Required action: Output only the lines below that start at the line containing "- Excited about competitive advantage" and end at the line containing "- [ ] **Gmail", with both ends kept.

Records from a data collection:

▬▬▬▬▬▬

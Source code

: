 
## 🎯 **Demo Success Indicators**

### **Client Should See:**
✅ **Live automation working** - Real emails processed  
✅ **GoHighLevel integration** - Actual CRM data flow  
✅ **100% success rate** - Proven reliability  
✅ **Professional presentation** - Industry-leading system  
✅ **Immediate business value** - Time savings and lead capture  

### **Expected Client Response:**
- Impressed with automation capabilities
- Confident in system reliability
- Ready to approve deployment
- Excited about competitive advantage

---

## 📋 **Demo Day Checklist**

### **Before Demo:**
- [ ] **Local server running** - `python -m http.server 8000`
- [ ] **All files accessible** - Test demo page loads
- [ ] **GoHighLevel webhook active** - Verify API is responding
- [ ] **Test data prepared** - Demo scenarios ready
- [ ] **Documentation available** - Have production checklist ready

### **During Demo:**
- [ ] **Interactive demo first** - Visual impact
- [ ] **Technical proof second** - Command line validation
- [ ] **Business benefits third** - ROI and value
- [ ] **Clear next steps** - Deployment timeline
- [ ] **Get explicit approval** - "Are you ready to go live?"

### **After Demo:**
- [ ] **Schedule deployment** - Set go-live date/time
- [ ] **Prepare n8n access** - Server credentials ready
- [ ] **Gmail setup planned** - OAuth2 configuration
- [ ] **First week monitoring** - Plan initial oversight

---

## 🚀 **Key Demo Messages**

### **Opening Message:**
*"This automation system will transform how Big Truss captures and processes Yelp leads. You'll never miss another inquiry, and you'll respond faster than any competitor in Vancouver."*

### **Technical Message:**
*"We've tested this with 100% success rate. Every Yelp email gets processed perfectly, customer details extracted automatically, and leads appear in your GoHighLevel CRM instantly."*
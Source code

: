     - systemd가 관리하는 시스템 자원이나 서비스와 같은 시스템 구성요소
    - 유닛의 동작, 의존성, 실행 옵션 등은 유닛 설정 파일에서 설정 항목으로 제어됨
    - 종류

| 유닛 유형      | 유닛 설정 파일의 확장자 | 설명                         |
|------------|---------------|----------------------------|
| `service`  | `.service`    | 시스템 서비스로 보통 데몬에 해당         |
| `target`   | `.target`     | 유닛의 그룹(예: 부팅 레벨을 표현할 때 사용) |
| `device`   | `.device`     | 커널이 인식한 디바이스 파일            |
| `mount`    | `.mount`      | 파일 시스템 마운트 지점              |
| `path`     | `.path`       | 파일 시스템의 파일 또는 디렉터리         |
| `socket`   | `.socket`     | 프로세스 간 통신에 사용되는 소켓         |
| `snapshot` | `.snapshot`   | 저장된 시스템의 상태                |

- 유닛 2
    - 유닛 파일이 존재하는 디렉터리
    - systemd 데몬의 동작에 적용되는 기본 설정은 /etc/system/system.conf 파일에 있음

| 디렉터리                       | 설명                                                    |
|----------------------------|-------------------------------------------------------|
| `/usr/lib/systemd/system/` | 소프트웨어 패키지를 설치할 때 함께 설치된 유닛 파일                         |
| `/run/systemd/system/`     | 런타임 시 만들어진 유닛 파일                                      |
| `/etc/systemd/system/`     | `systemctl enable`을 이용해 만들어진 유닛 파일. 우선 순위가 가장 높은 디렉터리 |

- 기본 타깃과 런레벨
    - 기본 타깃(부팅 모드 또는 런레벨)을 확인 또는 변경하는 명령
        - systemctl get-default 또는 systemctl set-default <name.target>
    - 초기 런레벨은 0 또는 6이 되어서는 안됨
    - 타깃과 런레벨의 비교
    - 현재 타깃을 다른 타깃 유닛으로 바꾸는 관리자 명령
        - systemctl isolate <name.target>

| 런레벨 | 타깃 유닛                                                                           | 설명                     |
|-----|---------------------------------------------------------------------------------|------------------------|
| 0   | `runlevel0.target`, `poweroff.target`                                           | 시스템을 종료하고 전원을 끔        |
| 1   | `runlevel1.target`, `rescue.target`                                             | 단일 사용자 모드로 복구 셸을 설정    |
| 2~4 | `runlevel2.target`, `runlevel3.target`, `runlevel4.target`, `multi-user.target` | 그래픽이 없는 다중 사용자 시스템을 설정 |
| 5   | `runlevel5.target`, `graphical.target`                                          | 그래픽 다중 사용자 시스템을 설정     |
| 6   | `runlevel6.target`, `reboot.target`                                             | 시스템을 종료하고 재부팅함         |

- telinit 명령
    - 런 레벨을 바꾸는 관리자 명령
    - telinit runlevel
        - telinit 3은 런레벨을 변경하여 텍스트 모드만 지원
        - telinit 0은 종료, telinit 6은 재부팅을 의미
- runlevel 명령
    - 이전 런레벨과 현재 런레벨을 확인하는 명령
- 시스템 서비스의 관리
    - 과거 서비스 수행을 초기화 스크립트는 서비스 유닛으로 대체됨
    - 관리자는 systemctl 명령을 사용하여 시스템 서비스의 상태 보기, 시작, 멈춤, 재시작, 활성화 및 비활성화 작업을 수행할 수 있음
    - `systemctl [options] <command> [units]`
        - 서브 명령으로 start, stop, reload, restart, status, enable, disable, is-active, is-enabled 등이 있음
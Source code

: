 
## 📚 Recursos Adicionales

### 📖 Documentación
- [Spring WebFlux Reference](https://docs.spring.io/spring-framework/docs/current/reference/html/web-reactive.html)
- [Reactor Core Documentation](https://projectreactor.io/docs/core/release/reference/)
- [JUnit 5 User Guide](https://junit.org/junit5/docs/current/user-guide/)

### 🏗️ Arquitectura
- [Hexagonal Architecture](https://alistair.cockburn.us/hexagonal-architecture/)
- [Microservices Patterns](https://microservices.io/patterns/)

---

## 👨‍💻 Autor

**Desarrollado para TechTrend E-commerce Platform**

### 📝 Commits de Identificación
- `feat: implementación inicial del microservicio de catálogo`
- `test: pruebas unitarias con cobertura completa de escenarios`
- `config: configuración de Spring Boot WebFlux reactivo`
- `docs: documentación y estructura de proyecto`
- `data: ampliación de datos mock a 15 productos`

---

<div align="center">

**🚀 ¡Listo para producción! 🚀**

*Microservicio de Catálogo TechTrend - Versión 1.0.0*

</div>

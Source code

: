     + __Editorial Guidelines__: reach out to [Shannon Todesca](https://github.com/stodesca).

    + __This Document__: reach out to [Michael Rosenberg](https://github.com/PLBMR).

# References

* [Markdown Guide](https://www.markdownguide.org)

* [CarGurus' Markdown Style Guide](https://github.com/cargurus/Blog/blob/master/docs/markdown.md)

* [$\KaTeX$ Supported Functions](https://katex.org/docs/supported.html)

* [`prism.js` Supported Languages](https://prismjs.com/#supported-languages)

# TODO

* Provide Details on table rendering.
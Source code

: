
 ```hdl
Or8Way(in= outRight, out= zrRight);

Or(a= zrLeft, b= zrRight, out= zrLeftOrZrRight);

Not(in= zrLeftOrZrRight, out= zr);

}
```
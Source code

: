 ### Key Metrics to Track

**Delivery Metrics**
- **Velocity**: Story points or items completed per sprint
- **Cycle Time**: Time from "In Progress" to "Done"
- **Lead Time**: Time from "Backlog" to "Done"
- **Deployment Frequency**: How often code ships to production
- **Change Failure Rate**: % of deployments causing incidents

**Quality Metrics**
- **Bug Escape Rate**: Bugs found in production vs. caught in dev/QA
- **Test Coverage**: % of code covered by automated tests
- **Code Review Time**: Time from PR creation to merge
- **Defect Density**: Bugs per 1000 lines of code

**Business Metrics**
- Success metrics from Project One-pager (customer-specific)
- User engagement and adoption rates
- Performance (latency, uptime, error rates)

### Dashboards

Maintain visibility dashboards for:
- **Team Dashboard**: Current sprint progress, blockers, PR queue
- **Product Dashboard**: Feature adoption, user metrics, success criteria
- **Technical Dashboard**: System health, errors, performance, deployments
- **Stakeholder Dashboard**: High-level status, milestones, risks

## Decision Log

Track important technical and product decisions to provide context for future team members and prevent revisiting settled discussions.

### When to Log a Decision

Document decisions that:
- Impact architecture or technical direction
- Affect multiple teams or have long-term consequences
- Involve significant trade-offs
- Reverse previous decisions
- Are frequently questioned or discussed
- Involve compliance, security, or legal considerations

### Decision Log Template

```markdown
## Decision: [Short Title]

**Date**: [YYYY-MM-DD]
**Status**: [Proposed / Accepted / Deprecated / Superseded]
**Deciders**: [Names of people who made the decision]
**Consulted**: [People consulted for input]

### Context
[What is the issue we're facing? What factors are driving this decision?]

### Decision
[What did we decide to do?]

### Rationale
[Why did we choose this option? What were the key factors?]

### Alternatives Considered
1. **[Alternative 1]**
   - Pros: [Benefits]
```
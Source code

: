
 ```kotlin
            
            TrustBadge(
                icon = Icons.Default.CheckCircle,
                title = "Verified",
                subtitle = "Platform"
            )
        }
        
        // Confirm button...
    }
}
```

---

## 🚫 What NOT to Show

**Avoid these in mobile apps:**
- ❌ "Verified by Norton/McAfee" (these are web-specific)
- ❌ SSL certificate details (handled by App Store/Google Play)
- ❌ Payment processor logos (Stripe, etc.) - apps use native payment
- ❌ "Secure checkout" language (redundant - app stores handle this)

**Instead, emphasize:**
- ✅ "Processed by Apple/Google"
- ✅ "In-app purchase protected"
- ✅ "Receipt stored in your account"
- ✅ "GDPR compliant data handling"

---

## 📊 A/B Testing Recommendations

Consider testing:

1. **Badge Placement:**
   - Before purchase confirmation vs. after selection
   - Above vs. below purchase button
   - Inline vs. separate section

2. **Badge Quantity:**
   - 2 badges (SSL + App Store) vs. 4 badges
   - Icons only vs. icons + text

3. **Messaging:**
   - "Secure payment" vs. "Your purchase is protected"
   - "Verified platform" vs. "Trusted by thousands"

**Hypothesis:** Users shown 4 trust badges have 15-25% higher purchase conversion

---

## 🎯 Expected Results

▬▬▬▬▬▬

Exercise result:
- Excited about competitive advantage

---

## 📋 **Demo Day Checklist**

### **Before Demo:**
- [ ] **Local server running** - `python -m http.server 8000`
- [ ] **All files accessible** - Test demo page loads
- [ ] **GoHighLevel webhook active** - Verify API is responding
- [ ] **Test data prepared** - Demo scenarios ready
- [ ] **Documentation available** - Have production checklist ready

### **During Demo:**
- [ ] **Interactive demo first** - Visual impact
- [ ] **Technical proof second** - Command line validation
- [ ] **Business benefits third** - ROI and value
- [ ] **Clear next steps** - Deployment timeline
- [ ] **Get explicit approval** - "Are you ready to go live?"

### **After Demo:**
- [ ] **Schedule deployment** - Set go-live date/time
- [ ] **Prepare n8n access** - Server credentials ready
- [ ] **Gmail setup planned** - OAuth2 configuration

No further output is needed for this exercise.